----- DATA SUPPLIED -----
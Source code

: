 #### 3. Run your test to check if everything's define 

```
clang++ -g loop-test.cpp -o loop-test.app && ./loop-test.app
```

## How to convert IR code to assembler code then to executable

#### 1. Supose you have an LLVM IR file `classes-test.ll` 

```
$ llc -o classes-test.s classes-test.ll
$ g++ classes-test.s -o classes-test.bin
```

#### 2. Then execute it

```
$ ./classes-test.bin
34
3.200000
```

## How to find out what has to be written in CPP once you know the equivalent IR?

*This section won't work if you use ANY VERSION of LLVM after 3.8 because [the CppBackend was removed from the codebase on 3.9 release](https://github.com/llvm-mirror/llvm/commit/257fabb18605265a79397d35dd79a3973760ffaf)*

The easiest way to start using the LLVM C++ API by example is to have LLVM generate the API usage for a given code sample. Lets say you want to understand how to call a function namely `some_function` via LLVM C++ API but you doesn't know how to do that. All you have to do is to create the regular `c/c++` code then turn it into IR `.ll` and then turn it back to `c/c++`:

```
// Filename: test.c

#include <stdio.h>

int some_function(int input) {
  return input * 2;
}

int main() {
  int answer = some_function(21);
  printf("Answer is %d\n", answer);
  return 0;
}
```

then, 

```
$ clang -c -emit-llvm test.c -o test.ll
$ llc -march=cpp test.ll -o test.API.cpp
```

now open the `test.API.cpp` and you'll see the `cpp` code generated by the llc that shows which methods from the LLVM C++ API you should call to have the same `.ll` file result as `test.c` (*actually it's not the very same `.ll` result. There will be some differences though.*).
-----
◆ THE PROBLEM:
Return a copy of each line in the records above that has "input" in it.

◆ COMPLETED EXERCISE:
int some_function(int input) {
  return input * 2;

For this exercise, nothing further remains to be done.